** Work required **
Pull every line with "that" from the data below and copy it.

** Available records **
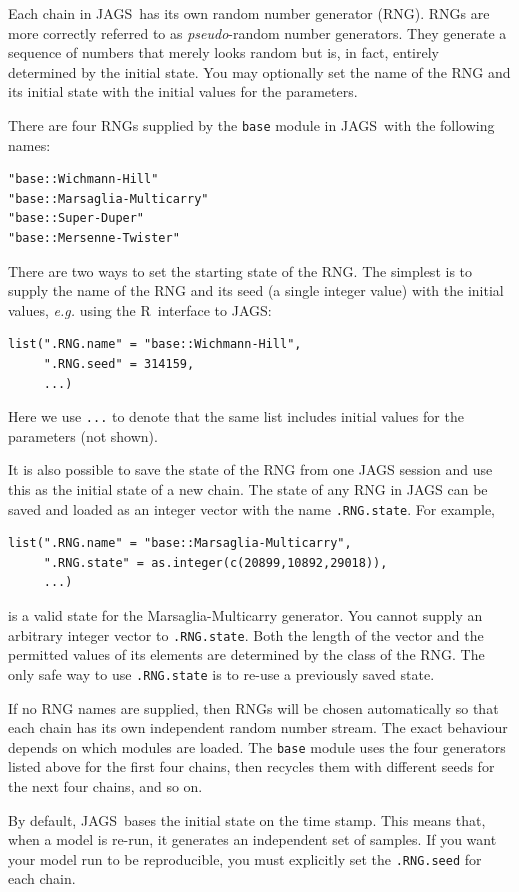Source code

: \documentclass[11pt, a4paper, titlepage]{report}
\newcommand{\JAGS}{\textsf{JAGS}}
\newcommand{\R}{\textsf{R}}
\begin{document}
Each chain in \JAGS\ has its own random number generator (RNG). RNGs
are more correctly referred to as {\em pseudo}-random number
generators. They generate a sequence of numbers that merely looks
random but is, in fact, entirely determined by the initial state.  You
may optionally set the name of the RNG and its initial state with the
initial values for the parameters.

There are four RNGs supplied by the \texttt{base} module in \JAGS\
with the following names:
\begin{verbatim}
"base::Wichmann-Hill"
"base::Marsaglia-Multicarry"
"base::Super-Duper"
"base::Mersenne-Twister"
\end{verbatim}

There are two ways to set the starting state of the RNG. The simplest
is to supply the name of the RNG and its seed (a single integer value)
with the initial values, {\em e.g.} using the \R\ interface to \JAGS:
\begin{verbatim}
list(".RNG.name" = "base::Wichmann-Hill",
     ".RNG.seed" = 314159,
     ...)
\end{verbatim}
Here we use \texttt{...} to denote that the same list includes initial
values for the parameters (not shown).

It is also possible to save the state of the RNG from one JAGS session
and use this as the initial state of a new chain. The state of any RNG
in JAGS can be saved and loaded as an integer vector with the name
\texttt{.RNG.state}. For example,
\begin{verbatim}
list(".RNG.name" = "base::Marsaglia-Multicarry",
     ".RNG.state" = as.integer(c(20899,10892,29018)),
     ...)
\end{verbatim}
is a valid state for the Marsaglia-Multicarry generator.  You cannot
supply an arbitrary integer vector to \texttt{.RNG.state}. Both the
length of the vector and the permitted values of its elements are
determined by the class of the RNG. The only safe way to use
\texttt{.RNG.state} is to re-use a previously saved state.

If no RNG names are supplied, then RNGs will be chosen automatically
so that each chain has its own independent random number stream.  The
exact behaviour depends on which modules are loaded. The \texttt{base}
module uses the four generators listed above for the first four
chains, then recycles them with different seeds for the next four
chains, and so on.  

By default, \JAGS\ bases the initial state on the time stamp. This
means that, when a model is re-run, it generates an independent set of
samples. If you want your model run to be reproducible, you must
explicitly set the \texttt{.RNG.seed} for each chain.
\end{document}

** Solution to this task **
generators. They generate a sequence of numbers that merely looks
Here we use \texttt{...} to denote that the same list includes initial
so that each chain has its own independent random number stream.  The
means that, when a model is re-run, it generates an independent set of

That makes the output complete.